The "Slow Game" in Decentralized Protocols: Navigating High-Frequency Service Regulation with Low-Frequency Governance (WIP)


In the world of decentralized protocols, there’s an inherent tension between high-frequency service providers and their low-frequency regulators. At the core lies the challenge: how does a community effectively oversee and regulate service providers that operate at high speeds using a governance mechanism that, by design, takes its time?

Understanding the Tension

Traditionally, systems aim for harmony between service speed and oversight. However, in the decentralized space, there’s a deliberate decision to maintain a slower pace for governance. This ensures decisions are thoroughly vetted, deliberated upon, and agreed upon in consensus. Yet, the very agents it governs — service providers to the protocol — need to provide their services at much higher speeds for the network to fulfill its value.

Arthur-Merlin Protocols: A Primer

Before diving deeper, it’s instructive to turn to complexity theory. Here, Arthur-Merlin protocols provide an interesting insight. In these protocols:

  • Arthur, the verifier, is a probabilistic polynomial-time entity.
  • Merlin, the prover, has unbounded computational power.

Merlin seeks to convince Arthur of certain truths, even though Arthur might be skeptical due to Merlin’s superior computational abilities. Traditionally, Arthur is visualized as a single entity.

From Arthur-Merlin to Decentralized Communities and Permissionless Service Provisioning

Our situation with decentralized protocols mirrors the Arthur-Merlin dynamic but adds two forms of complexity:

  1. Arthur’s Decentralization: Instead of a singular entity, Arthur becomes a decentralized community. It’s within this community that we find solace in the “honest majority” assumptions, given its collective, consensus-driven nature.
  2. Powers Beyond Computation: Merlin isn’t just a powerhouse of computation. In our scenario, Merlin(s) provides package routing, matching, and other services and assurances about their performance to the network.

Directions for Proposed Governance Mechanism: Demonstration-Reward Protocol

To bridge this divide between the “slow” decentralized community and the “fast” service provider, we propose that the protocol:

  1. Reward Demonstrations: Encourage the community to showcase profitable attacks that go unnoticed when carried out by the fast-paced service providers. This brings vulnerabilities to light.

  2. Reward Detections: Compensate for the detection attacks. This makes it economically viable for fast actors to safeguard the system.

Both rewards should be inversely proportional to the number of teams who achieve a given demonstration or detection. This is both needed for anti-sybil mechanics, (through it does create a economic incentive for collusion between different red-teams) and to estimate the value of the attack.

Navigating the Challenges

  1. Authenticity Assessment: How do we gauge the genuineness of an attack or demonstration?
  2. Economic Balancing: Ensuring that rewards are substantial enough to encourage auditing, but that the costs this imposes on the network do not limit its appeal.
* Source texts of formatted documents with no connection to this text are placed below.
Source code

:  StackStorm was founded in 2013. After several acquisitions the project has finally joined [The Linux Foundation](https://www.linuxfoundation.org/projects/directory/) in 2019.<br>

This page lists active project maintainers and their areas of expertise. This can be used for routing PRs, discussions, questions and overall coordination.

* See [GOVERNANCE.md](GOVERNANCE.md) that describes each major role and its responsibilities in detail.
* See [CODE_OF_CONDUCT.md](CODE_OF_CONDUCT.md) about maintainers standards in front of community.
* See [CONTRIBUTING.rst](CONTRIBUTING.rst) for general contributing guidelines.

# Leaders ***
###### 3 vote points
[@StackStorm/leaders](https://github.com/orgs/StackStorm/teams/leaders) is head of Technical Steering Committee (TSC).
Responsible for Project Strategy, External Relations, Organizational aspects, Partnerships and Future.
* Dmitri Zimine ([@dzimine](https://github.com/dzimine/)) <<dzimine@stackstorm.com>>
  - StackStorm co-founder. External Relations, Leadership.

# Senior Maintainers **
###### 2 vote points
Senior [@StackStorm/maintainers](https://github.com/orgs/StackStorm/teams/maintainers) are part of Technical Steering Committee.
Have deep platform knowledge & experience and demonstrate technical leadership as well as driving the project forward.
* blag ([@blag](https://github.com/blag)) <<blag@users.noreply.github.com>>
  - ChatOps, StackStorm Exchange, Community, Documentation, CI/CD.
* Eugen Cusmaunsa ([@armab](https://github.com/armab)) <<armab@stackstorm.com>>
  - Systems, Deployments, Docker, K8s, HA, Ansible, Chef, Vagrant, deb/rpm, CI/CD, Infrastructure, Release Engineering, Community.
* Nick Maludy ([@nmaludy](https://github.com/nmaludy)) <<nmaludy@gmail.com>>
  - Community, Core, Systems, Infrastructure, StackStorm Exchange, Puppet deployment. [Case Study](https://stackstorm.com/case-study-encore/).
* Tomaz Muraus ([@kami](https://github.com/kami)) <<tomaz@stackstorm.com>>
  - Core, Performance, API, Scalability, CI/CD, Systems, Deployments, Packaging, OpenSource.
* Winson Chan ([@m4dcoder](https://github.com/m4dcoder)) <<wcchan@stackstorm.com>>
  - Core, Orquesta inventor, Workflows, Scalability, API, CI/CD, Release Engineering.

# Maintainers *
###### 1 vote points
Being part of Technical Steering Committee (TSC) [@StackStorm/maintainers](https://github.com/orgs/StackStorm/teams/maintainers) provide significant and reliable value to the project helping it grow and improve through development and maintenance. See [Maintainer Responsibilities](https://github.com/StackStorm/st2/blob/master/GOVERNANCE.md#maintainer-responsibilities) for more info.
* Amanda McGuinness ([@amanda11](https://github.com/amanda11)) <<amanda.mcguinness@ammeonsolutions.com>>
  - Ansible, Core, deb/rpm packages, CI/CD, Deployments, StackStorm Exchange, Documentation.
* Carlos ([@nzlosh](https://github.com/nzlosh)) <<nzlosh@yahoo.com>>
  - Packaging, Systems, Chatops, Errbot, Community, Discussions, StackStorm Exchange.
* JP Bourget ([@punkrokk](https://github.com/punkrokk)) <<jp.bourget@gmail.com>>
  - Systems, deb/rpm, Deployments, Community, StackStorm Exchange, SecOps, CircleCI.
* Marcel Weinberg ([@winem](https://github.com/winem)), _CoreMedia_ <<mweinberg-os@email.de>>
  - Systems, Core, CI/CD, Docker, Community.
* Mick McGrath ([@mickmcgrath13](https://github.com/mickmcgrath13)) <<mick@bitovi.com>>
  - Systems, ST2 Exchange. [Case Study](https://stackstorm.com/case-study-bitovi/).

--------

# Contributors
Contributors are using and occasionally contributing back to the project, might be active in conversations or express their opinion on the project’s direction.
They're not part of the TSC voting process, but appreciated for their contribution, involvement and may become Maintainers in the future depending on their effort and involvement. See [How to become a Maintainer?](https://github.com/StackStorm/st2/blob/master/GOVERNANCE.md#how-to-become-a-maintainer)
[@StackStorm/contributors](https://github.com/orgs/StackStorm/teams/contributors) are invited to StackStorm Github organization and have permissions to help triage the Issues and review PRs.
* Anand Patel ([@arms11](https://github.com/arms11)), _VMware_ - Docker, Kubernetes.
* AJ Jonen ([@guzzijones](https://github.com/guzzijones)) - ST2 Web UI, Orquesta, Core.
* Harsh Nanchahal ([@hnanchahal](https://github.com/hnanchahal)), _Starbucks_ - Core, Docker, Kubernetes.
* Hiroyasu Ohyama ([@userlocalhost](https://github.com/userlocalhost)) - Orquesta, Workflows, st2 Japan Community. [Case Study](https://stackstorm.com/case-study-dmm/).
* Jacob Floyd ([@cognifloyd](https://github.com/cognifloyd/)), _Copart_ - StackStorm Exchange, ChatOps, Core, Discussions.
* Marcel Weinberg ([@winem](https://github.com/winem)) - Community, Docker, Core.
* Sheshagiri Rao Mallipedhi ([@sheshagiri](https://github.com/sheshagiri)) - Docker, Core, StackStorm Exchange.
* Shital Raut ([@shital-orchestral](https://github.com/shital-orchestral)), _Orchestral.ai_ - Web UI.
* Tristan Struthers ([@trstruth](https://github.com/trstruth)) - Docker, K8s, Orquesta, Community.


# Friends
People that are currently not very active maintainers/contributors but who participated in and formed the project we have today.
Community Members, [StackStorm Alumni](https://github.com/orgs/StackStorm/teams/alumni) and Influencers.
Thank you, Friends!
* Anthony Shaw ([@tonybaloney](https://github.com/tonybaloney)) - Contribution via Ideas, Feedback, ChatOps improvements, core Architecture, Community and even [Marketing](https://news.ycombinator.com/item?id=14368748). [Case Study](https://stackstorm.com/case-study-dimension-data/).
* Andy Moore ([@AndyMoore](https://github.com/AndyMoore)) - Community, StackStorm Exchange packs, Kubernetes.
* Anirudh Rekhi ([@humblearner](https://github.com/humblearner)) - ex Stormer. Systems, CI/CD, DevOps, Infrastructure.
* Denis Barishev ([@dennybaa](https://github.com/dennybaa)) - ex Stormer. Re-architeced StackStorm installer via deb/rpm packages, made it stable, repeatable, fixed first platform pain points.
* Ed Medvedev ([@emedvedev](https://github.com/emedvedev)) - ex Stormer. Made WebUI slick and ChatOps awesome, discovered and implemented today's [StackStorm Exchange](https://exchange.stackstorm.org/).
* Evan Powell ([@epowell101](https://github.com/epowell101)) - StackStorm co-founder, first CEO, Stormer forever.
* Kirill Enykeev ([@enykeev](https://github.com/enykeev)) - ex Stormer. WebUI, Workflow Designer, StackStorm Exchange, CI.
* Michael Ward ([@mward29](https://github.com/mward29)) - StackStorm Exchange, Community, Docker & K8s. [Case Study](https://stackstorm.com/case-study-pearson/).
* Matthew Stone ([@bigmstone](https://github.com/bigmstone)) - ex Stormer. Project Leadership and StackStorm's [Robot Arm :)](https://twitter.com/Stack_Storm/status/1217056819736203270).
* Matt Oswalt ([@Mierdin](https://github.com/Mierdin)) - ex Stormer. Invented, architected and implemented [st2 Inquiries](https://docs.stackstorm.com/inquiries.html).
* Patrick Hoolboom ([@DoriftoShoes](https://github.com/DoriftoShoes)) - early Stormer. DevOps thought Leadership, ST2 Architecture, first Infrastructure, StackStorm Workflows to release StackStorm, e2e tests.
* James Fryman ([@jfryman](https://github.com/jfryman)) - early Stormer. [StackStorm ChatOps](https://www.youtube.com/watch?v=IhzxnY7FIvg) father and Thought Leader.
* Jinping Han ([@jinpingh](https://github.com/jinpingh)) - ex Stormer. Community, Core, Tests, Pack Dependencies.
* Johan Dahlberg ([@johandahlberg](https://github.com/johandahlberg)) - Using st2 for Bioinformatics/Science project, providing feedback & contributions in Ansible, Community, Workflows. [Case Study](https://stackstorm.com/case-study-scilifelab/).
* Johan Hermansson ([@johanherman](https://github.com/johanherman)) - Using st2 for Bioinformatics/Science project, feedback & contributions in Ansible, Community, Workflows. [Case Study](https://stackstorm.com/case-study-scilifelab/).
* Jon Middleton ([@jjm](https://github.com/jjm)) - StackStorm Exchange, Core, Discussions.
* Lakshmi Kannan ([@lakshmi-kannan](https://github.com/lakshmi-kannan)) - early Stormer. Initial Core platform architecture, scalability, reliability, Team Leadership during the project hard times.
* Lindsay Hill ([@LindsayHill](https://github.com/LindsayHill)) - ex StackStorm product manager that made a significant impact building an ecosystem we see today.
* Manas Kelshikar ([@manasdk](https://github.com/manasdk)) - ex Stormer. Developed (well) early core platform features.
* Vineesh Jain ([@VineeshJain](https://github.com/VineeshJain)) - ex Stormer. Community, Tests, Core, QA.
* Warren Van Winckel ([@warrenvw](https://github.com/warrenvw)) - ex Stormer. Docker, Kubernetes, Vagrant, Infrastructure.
Directions for ongoing work

The intricate dance between high-frequency services and low-frequency governance in decentralized protocols will require careful planning and robust mechanisms. Drawing parallels with established theories, like the Arthur-Merlin protocols, offers a initial lens through which we can begin to approach these challenges. As we continue refining this approach, the ultimate goal remains: a resilient, secure decentralized network.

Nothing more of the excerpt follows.